Question 11. Given below is the frequency distribution table regarding the concentration of sulphur dioxide in the air in parts per million of a certain city for 30 days.

Conc. of SO2

0.00-0.04

0.04-0.08

0.08-0.12

0.12-0.16

0.16-0.20

0.20-0.24

No of days

4

8

9

2

4

3

Find the probability of concentration of sulphur dioxide in the interval 0.12-0.16 on any of these days.

Solution:

Total number of days = 30

Probability of concentration of SO2 in the internal 0.12 – 0.16 = 

= Favorable Outcome / Total outcome 

= 2/30 = 0.06



Question 12. An organization selected 2400 families at random and surveyed them to determine a relationship between income level and the number of vehicles in a family. The information gathered is listed in the table below:

 Vehicles per family

Monthly Income(in Rs)

1

2

Above 2

Less than 7000

10

 160 

25 

 0

7000-10000

 0

305

27  

2

10000-13000

1

535

29

1

13000-16000 

2

469

59

25

16000 or more

1  

579 

82

88

Suppose a family is chosen, find the probability that the family chosen is

(i) earning Rs 10000 − 13000 per month and owning exactly 2 vehicles.

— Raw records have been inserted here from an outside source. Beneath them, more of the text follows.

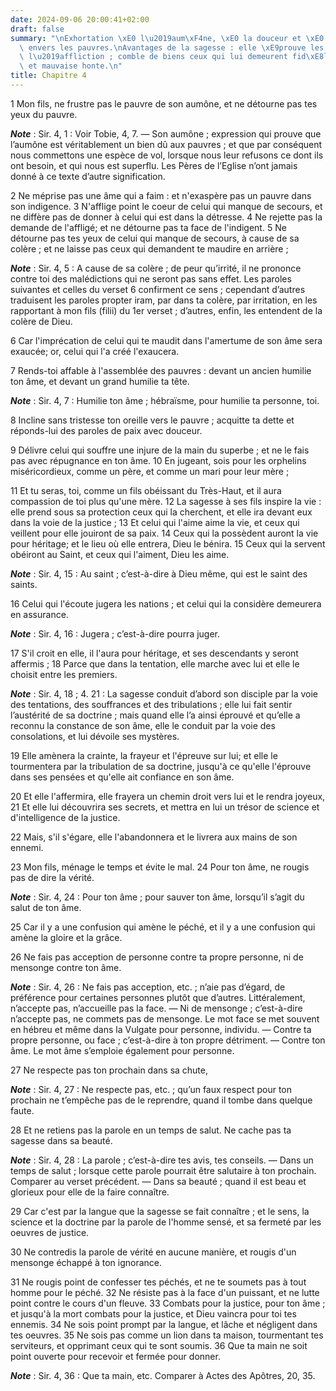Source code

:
 ```yaml
---
date: 2024-09-06 20:00:41+02:00
draft: false
summary: "\nExhortation \xE0 l\u2019aum\xF4ne, \xE0 la douceur et \xE0 la compassion\
  \ envers les pauvres.\nAvantages de la sagesse : elle \xE9prouve les hommes par\
  \ l\u2019affliction ; comble de biens ceux qui lui demeurent fid\xE8les.\nBonne\
  \ et mauvaise honte.\n"
title: Chapitre 4
---
```





1 Mon fils, ne frustre pas le pauvre de son aumône, et ne détourne pas tes yeux du pauvre.

***Note*** :  Sir. 4, 1 : Voir Tobie, 4, 7. ― Son aumône ; expression qui prouve que l’aumône est véritablement un bien dû aux pauvres ; et que par conséquent nous commettons une espèce de vol, lorsque nous leur refusons ce dont ils ont besoin, et qui nous est superflu. Les Pères de l’Eglise n’ont jamais donné à ce texte d’autre signification.

2 Ne méprise pas une âme qui a faim : et n'exaspère pas un pauvre dans son indigence. 3 N'afflige point le coeur de celui qui manque de secours, et ne diffère pas de donner à celui qui est dans la détresse. 4 Ne rejette pas la demande de l'affligé; et ne détourne pas ta face de l'indigent. 5 Ne détourne pas tes yeux de celui qui manque de secours, à cause de sa colère ; et ne laisse pas ceux qui demandent te maudire en arrière ;

***Note*** :  Sir. 4, 5 : A cause de sa colère ; de peur qu’irrité, il ne prononce contre toi des malédictions qui ne seront pas sans effet. Les paroles suivantes et celles du verset 6 confirment ce sens ; cependant d’autres traduisent les paroles propter iram, par dans ta colère, par irritation, en les rapportant à mon fils (filii) du 1er verset ; d’autres, enfin, les entendent de la colère de Dieu.

6 Car l'imprécation de celui qui te maudit dans l'amertume de son âme sera exaucée; or, celui qui l'a créé l'exaucera.


7 Rends-toi affable à l'assemblée des pauvres : devant un ancien humilie ton âme, et devant un grand humilie ta tête.

***Note*** :  Sir. 4, 7 : Humilie ton âme ; hébraïsme, pour humilie ta personne, toi.

8 Incline sans tristesse ton oreille vers le pauvre ; acquitte ta dette et réponds-lui des paroles de paix avec douceur.


9 Délivre celui qui souffre une injure de la main du superbe ; et ne le fais pas avec répugnance en ton âme. 10 En jugeant, sois pour les orphelins miséricordieux, comme un père, et comme un mari pour leur mère ;


11 Et tu seras, toi, comme un fils obéissant du Très-Haut, et il aura compassion de toi plus qu'une mère. 12 La sagesse à ses fils inspire la vie : elle prend sous sa protection ceux qui la cherchent, et elle ira devant eux dans la voie de la justice ; 13 Et celui qui l'aime aime la vie, et ceux qui veillent pour elle jouiront de sa paix. 14 Ceux qui la possèdent auront la vie pour héritage; et le lieu où elle entrera, Dieu le bénira. 15 Ceux qui la servent obéiront au Saint, et ceux qui l'aiment, Dieu les aime.

***Note*** :  Sir. 4, 15 : Au saint ; c’est-à-dire à Dieu même, qui est le saint des saints.


16 Celui qui l'écoute jugera les nations ; et celui qui la considère demeurera en assurance.

***Note*** :  Sir. 4, 16 : Jugera ; c’est-à-dire pourra juger.

17 S'il croit en elle, il l'aura pour héritage, et ses descendants y seront affermis ; 18 Parce que dans la tentation, elle marche avec lui et elle le choisit entre les premiers.

***Note*** :  Sir. 4, 18 ; 4. 21 : La sagesse conduit d’abord son disciple par la voie des tentations, des souffrances et des tribulations ; elle lui fait sentir l’austérité de sa doctrine ; mais quand elle l’a ainsi éprouvé et qu’elle a reconnu la constance de son âme, elle le conduit par la voie des consolations, et lui dévoile ses mystères.

19 Elle amènera la crainte, la frayeur et l'épreuve sur lui; et elle le tourmentera par la tribulation de sa doctrine, jusqu'à ce qu'elle l'éprouve dans ses pensées et qu'elle ait confiance en son âme.


20 Et elle l'affermira, elle frayera un chemin droit vers lui et le rendra joyeux, 21 Et elle lui découvrira ses secrets, et mettra en lui un trésor de science et d'intelligence de la justice.


22 Mais, s'il s'égare, elle l'abandonnera et le livrera aux mains de son ennemi.


23 Mon fils, ménage le temps et évite le mal. 24 Pour ton âme, ne rougis pas de dire la vérité.

***Note*** :  Sir. 4, 24 : Pour ton âme ; pour sauver ton âme, lorsqu’il s’agit du salut de ton âme.


25 Car il y a une confusion qui amène le péché, et il y a une confusion qui amène la gloire et la grâce.


26 Ne fais pas acception de personne contre ta propre personne, ni de mensonge contre ton âme.

***Note*** :  Sir. 4, 26 : Ne fais pas acception, etc. ; n’aie pas d’égard, de préférence pour certaines personnes plutôt que d’autres. Littéralement, n’accepte pas, n’accueille pas la face. ― Ni de mensonge ; c’est-à-dire n’accepte pas, ne commets pas de mensonge. Le mot face se met souvent en hébreu et même dans la Vulgate pour personne, individu. ― Contre ta propre personne, ou face ; c’est-à-dire à ton propre détriment. ― Contre ton âme. Le mot âme s’emploie également pour personne.


27 Ne respecte pas ton prochain dans sa chute,

***Note*** :  Sir. 4, 27 : Ne respecte pas, etc. ; qu’un faux respect pour ton prochain ne t’empêche pas de le reprendre, quand il tombe dans quelque faute.


28 Et ne retiens pas la parole en un temps de salut. Ne cache pas ta sagesse dans sa beauté.

***Note*** :  Sir. 4, 28 : La parole ; c’est-à-dire tes avis, tes conseils. ― Dans un temps de salut ; lorsque cette parole pourrait être salutaire à ton prochain. Comparer au verset précédent. ― Dans sa beauté ; quand il est beau et glorieux pour elle de la faire connaître.


29 Car c'est par la langue que la sagesse se fait connaître ; et le sens, la science et la doctrine par la parole de l'homme sensé, et sa fermeté par les oeuvres de justice.


30 Ne contredis la parole de vérité en aucune manière, et rougis d'un mensonge échappé à ton ignorance.


31 Ne rougis point de confesser tes péchés, et ne te soumets pas à tout homme pour le péché. 32 Ne résiste pas à la face d'un puissant, et ne lutte point contre le cours d'un fleuve. 33 Combats pour la justice, pour ton âme ; et jusqu'à la mort combats pour la justice, et Dieu vaincra pour toi tes ennemis. 34 Ne sois point prompt par la langue, et lâche et négligent dans tes oeuvres. 35 Ne sois pas comme un lion dans ta maison, tourmentant tes serviteurs, et opprimant ceux qui te sont soumis. 36 Que ta main ne soit point ouverte pour recevoir et fermée pour donner.

***Note*** :  Sir. 4, 36 : Que ta main, etc. Comparer à Actes des Apôtres, 20, 35.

(ii) earning Rs 16000 or more per month and owning exactly 1 vehicle.

(iii) earning less than Rs 7000 per month and does not own any vehicle.

(iv) earning Rs 13000 − 16000 per month and owning more than 2 vehicles.

(v) owning not more than 1 vehicle.

(vi) owning at least one vehicle.

Solution:

Total numbers of families selected by the organization to Survey= 2400.         -(According to Question)

(i) Let E1 be the event of selecting of family earning ₹(10000 -13000) 

per month and owning exactly two vehicles.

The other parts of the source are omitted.